Shane is an absolutly brutal kick boxer. Devastating power, very slept on.

He displays a very competent ground game and has submissions.

I like this fight. A great matchup to catapult one of them towards the upper tier of Strikeforces HW division which IMO is getting pretty compeditive..


----------



## BobbyCooper (Oct 26, 2009)

_Yea i just looked him up on Sherdog. Wow he has a lot of TKO wins, 2 subs and finished every fight except one against Carl Seumanutafa in the 1 round. That's impressive!

can't wait :thumb02:_


----------



## _RIVAL_ (Mar 7, 2008)

BobbyCooper said:


> _Yea i just looked him up on Sherdog. Wow he has a lot of TKO wins, 2 subs and finished every fight except one against Carl Seumanutafa in the 1 round. That's impressive!
> 
> can't wait :thumb02:_


These guys are both very agressive and will be going for a finish. I think they're aiming to put this on the Janurary 30th card. 

Damn this card is starting to look very solid.


----------



## Chileandude (Jan 17, 2008)

damn, this is a very dangerous fight for Lashley.

Del Rosario is no joke.


----------



## _RIVAL_ (Mar 7, 2008)

Chileandude said:


> damn, this is a very dangerous fight for Lashley.
> 
> Del Rosario is no joke.


I agree, Lashley needs to go for the quickest shoot that he can. Del Rosario is a MT champion and his power is sick.

If he lands flush on Lashley this fight will be over.


----------



## Chileandude (Jan 17, 2008)

J.P. said:


> I agree, Lashley needs to go for the quickest shoot that he can. Del Rosario is a MT champion and his power is sick.
> 
> If he lands flush on Lashley this fight will be over.
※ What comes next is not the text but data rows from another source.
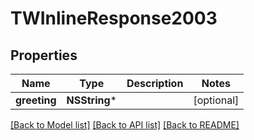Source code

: # TWInlineResponse2003

## Properties
Name | Type | Description | Notes
------------ | ------------- | ------------- | -------------
**greeting** | **NSString*** |  | [optional] 

[[Back to Model list]](../README.md#documentation-for-models) [[Back to API list]](../README.md#documentation-for-api-endpoints) [[Back to README]](../README.md)


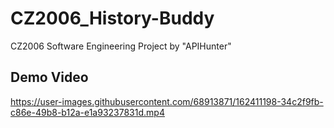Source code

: # CZ2006_History-Buddy
CZ2006 Software Engineering Project by "APIHunter"


## Demo Video
https://user-images.githubusercontent.com/68913871/162411198-34c2f9fb-c86e-49b8-b12a-e1a93237831d.mp4

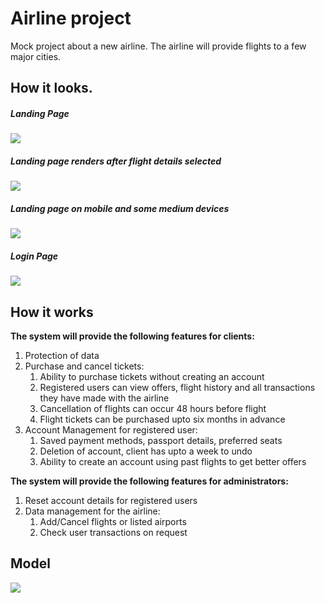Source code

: # Airline project #

Mock project about a new airline. The airline will provide flights to a few major cities.

<h2> How it looks.</h2>

<h5>Landing Page</h5>
<a><img src="https://github.com/nganga-anaene/web-projects/blob/master/airline/screencapture-localhost-4200-flights-2019-10-23-21_36_13.png"></a>

<h5>Landing page renders after flight details selected</h5>
<a><img src="https://github.com/nganga-anaene/web-projects/blob/master/airline/screencapture-localhost-4200-flights-2019-10-23-21_46_44.png"></a>

<h5>Landing page on mobile and some medium devices</h5>

<a><img src="https://github.com/nganga-anaene/web-projects/blob/master/airline/screencapture-localhost-4200-flights-2019-10-23-21_46_13.png"></a>

<h5>Login Page</h5>

<a><img src="https://github.com/nganga-anaene/web-projects/blob/master/airline/screencapture-localhost-4200-flights-2019-10-23-21_46_13.png"></a>

<h2>How it works</h2>

<b>The system will provide the following features for clients:</b>

<ol>
  <li>Protection of data</li>
  <li>Purchase and cancel tickets:
    <ol>
      <li>Ability to purchase tickets without creating an account</li>
      <li>Registered users can view offers, flight history and all transactions they have made with the airline</li>
      <li>Cancellation of flights can occur 48 hours before flight</li>
      <li>Flight tickets can be purchased upto six months in advance</li>
    </ol>
  </li>
  <li>Account Management for registered user:
    <ol>
      <li>Saved payment methods, passport details, preferred seats</li>
      <li>Deletion of account, client has upto a week to undo</li>
      <li>Ability to create an account using past flights to get better offers</li>
    </ol>
  </li>
</ol>

<b>The system will provide the following features for administrators:</b>

<ol>
  <li>Reset account details for registered users</li>
  <li>Data management for the airline:
    <ol>
      <li>Add/Cancel flights or listed airports</li>
      <li>Check user transactions on request</li>
    </ol>
  </li>
</ol>


<h2>Model</h2>

<a><img src="https://github.com/nganga-anaene/web-projects/blob/master/airline/airline.png"></a>
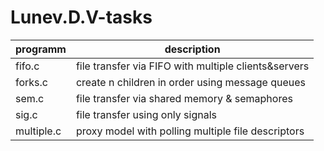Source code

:# Lunev.D.V-tasks

| programm | description |
| --- | --- |
fifo.c | file transfer via FIFO with multiple clients&servers 
forks.c | create n children in order using message queues 
sem.c | file transfer via shared memory & semaphores 
sig.c | file transfer using only signals 
multiple.c | proxy model with polling multiple file descriptors
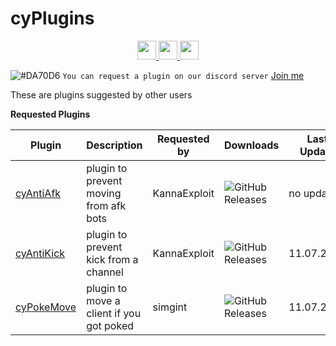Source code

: # cyPlugins
<p align="center">
     <a href="https://discord.gg/dC3jWNd" target="_blank">
<img  height="30" weight="30" src="https://image.spreadshirtmedia.net/image-server/v1/mp/designs/137963376,width=178,height=178/discord-logo.png"/>
</a>  
 <a href="https://www.youtube.com/channel/UCgfXkVhgB1urzdvCJt6gR_w" target="_blank">
<img  height="30" weight="30" src="https://cdn.iconscout.com/icon/free/png-256/youtube-88-227910.png"/>
</a>
 <a href="https://twitter.com/cydolo" target="_blank">
<img  height="30" weight="30" src="http://i.imgur.com/tXSoThF.png"/>
</a>    
  <br>
</p>

![#DA70D6](https://placehold.it/15/48D1CC/000000?text=+) `You can request a plugin on our discord server` <a href="https://discord.gg/dC3jWNd" target="_blank">Join me</a>    

These are plugins suggested by other users  

**Requested Plugins**  

Plugin | Description | Requested by | Downloads | Last Update |
------------ | ------------ | ------------ | ------------ | ------------ |
<a href="https://github.com/cydolo/cyPlugins/tree/master/Requested-Plugins/cyAntiAfk">cyAntiAfk</a> | plugin to prevent moving from afk bots | KannaExploit | ![GitHub Releases](https://img.shields.io/github/downloads/cydolo/cyPlugins/cypl-antiafk-b1.1/total.svg?color=darkcyan&label=Downloads&style=popout-square) | no update
<a href="https://github.com/cydolo/cyPlugins/tree/master/Requested-Plugins/cyAntiKick">cyAntiKick</a> | plugin to prevent kick from a channel | KannaExploit | ![GitHub Releases](https://img.shields.io/github/downloads/cydolo/cyPlugins/cypl-antikick-b1.2/total.svg?color=darkcyan&label=Downloads&style=popout-square) | 11.07.2019
<a href="https://github.com/cydolo/cyPlugins/tree/master/Requested-Plugins/cyPokeMove">cyPokeMove</a> | plugin to move a client if you got poked | simgint | ![GitHub Releases](https://img.shields.io/github/downloads/cydolo/cyPlugins/cypl-pokemove-b1.1/total.svg?color=darkcyan&label=Downloads&style=popout-square) | 11.07.2019
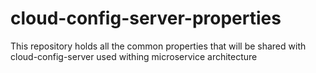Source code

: # cloud-config-server-properties
This repository holds all the common properties that will be shared with cloud-config-server used withing microservice architecture
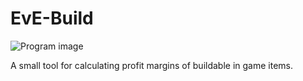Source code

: # EvE-Build

![Program image](https://i.imgur.com/Z6sfVCN.png)

A small tool for calculating profit margins of buildable in game items.
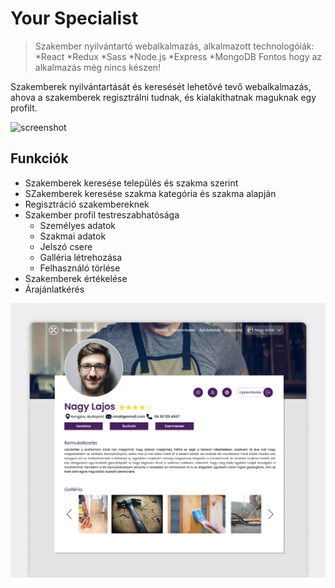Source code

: # Your Specialist
> Szakember nyilvántartó webalkalmazás, alkalmazott technologóiák:
 *React
 *Redux
 *Sass
 *Node.js
 *Express
 *MongoDB
> Fontos hogy az alkalmazás még nincs készen!

Szakemberek nyilvántartását és keresését lehetővé tevő webalkalmazás, ahova a szakemberek regisztrálni tudnak, és kialakíthatnak maguknak egy profilt.

![screenshot](https://github.com/Gkristof96/Your-specilist_v2/blob/master/Your-specialist_mockup_v3.png)

## Funkciók

- Szakemberek keresése település és szakma szerint
- SZakemberek keresése szakma kategória és szakma alapján
- Regisztráció szakembereknek
- Szakember profil testreszabhatósága
  - Személyes adatok
  - Szakmai adatok
  - Jelszó csere
  - Galléria létrehozása
  - Felhasználó törlése
 - Szakemberek értékelése
 - Árajánlatkérés

![screenshot](https://github.com/Gkristof96/Your-specilist_v2/blob/master/Your-specialist_mockup_v4.png)
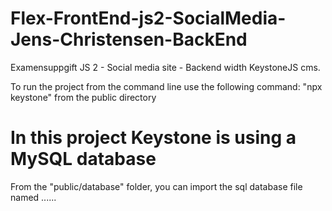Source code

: # Flex-FrontEnd-js2-SocialMedia-Jens-Christensen-BackEnd

Examensuppgift JS 2 - Social media site - Backend width KeystoneJS cms.

To run the project from the command line use the following command: "npx keystone" from the public directory

# In this project Keystone is using a MySQL database

From the "public/database" folder, you can import the sql database file named ......
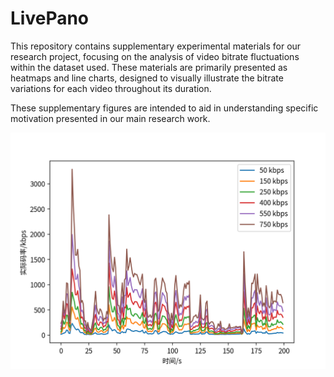 # LivePano
This repository contains supplementary experimental materials for our research project, focusing on the analysis of video bitrate fluctuations within the dataset used. These materials are primarily presented as heatmaps and line charts, designed to visually illustrate the bitrate variations for each video throughout its duration.

These supplementary figures are intended to aid in understanding specific motivation presented in our main research work.

![video-front](./images/1-2-Front/1-2-Front-tile51.png)
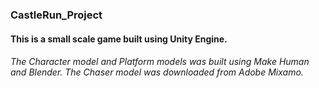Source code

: ### CastleRun_Project

#### This is a small scale game built using Unity Engine.
    
######          The Character model and Platform models was built using Make Human and Blender. The Chaser model was downloaded from Adobe Mixamo.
Isn't Del Rosario a very small HW tho?

Maybe he could muscle him into the Ground, i like Lashley in MMA and i'm very worried. He has a very good chance of getting KO or Subbed, let's hope his Ground Game has evolved up to a good enough level.


----------



## joshua7789 (Apr 25, 2009)

Chileandude said:


> Isn't Del Rosario a very small HW tho?
> 
> Maybe he could muscle him into the Ground, i like Lashley in MMA and i'm very worried. He has a very good chance of getting KO or Subbed, let's hope his Ground Game has evolved up to a good enough level.


He is big but not really muscular. I think he is somthing like 6'4 and somewhere between 235 and 250 lbs.


----------



## _RIVAL_ (Mar 7, 2008)

Chileandude said:


> Isn't Del Rosario a very small HW tho?
> 
> Maybe he could muscle him into the Ground, i like Lashley in MMA and i'm very worried. He has a very good chance of getting KO or Subbed, let's hope his Ground Game has evolved up to a good enough level.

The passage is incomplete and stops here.